Documentation
¶
Overview ¶
Package multimodel provides a ModelManager that loads and unloads models on demand with LRU eviction when GPU memory budget is exceeded.
Index ¶
Constants ¶
This section is empty.
Variables ¶
This section is empty.
Functions ¶
This section is empty.
Types ¶
type Config ¶
type Config struct {
// MaxGPUMemoryBytes is the memory budget. When loading a new model would
// exceed this limit, the least-recently-used model is evicted first.
MaxGPUMemoryBytes int64
// PreloadModels lists model IDs to load eagerly at creation time.
PreloadModels []string
}
Config controls the ModelManager behavior.
type ModelLoader ¶
ModelLoader loads a model by ID and returns its handle and estimated size in bytes.
type ModelManager ¶
type ModelManager struct {
// contains filtered or unexported fields
}
ModelManager manages a set of loaded models with LRU GPU eviction. It is safe for concurrent use.
func NewModelManager ¶
func NewModelManager(loader ModelLoader, cfg Config) (*ModelManager, error)
NewModelManager creates a ModelManager. If cfg.PreloadModels is non-empty, those models are loaded eagerly. An error is returned if any preload fails.
func (*ModelManager) Close ¶
func (m *ModelManager) Close() error
Close unloads all models and releases resources.
func (*ModelManager) Get ¶
Get returns the model for the given ID, loading it if necessary. If loading would exceed the memory budget, the least-recently-used model is evicted first.
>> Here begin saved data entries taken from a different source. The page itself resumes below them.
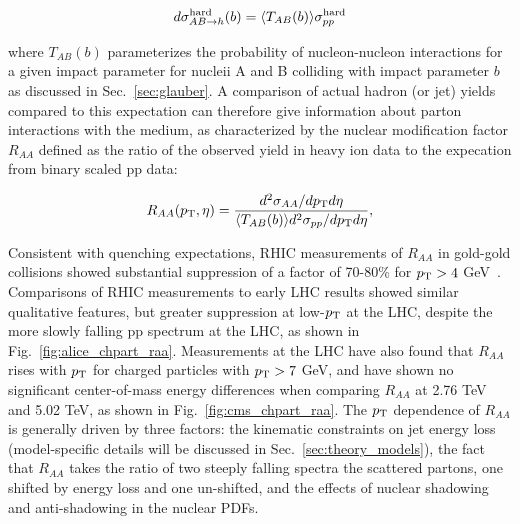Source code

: \begin{equation}
\label{eq:raa_p0}
d \sigma_{AB\rightarrow h}^{\rm hard}(b) = \langle T_{AB}(b) \rangle \sigma_{pp}^{\rm hard}
\end{equation}

\noindent where $T_{AB}(b)$ parameterizes the probability of nucleon-nucleon interactions for a given impact parameter for nucleii A and B colliding with impact parameter $b$ as discussed in Sec.~\ref{sec:glauber}.  A comparison of actual hadron (or jet) yields compared to this expectation can therefore give information about parton interactions with the medium, as characterized by the nuclear modification factor $R_{AA}$ defined as the ratio of the observed yield in heavy ion data to the expecation from binary scaled pp data: 

\begin{equation}
\label{eq:raa_trk}
R_{AA}(p_{\rm T}, \eta) = \frac{d^{2}\sigma_{AA}/dp_{\rm T} d\eta}{\langle T_{AB}(b) \rangle  d^{2}\sigma_{pp}/dp_{\rm T} d\eta},
\end{equation}

Consistent with quenching expectations, RHIC measurements of $R_{AA}$ in gold-gold collisions showed substantial suppression of a factor of 70-80\% for $p_{\rm T} > 4$ GeV~\cite{Arsene:2004fa, Adcox:2004mh, Back:2004je, Adams:2005dq}.  Comparisons of RHIC measurements to early LHC results showed similar qualitative features, but greater suppression at low-$p_{\rm T}$ at the LHC, despite the more slowly falling pp spectrum at the LHC, as shown in Fig.~\ref{fig:alice_chpart_raa}.  Measurements at the LHC have also found that $R_{AA}$ rises with $p_{\rm T}$ for charged particles with $p_{\rm T} > 7$ GeV, and have shown no significant center-of-mass energy differences when comparing $R_{AA}$ at 2.76 TeV and 5.02 TeV, as shown in Fig.~\ref{fig:cms_chpart_raa}.  The $p_{\rm T}$ dependence of $R_{AA}$ is generally driven by three factors:  the kinematic constraints on jet energy loss (model-specific details will be discussed in Sec.~\ref{sec:theory_models}), the fact that $R_{AA}$ takes the ratio of two steeply falling spectra the scattered partons, one shifted by energy loss and one un-shifted, and the effects of nuclear shadowing and anti-shadowing in the nuclear PDFs.~\cite{d'Enterria:2009am, Armesto:2006ph}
Get is safe for concurrent callers.
func (*ModelManager) Loaded ¶
func (m *ModelManager) Loaded() []string
Loaded returns the IDs of all currently loaded models.
func (*ModelManager) Unload ¶
func (m *ModelManager) Unload(modelID string) error
Unload explicitly removes a model by ID, freeing its resources.
func (*ModelManager) UsedBytes ¶
func (m *ModelManager) UsedBytes() int64
UsedBytes returns the current estimated GPU memory usage.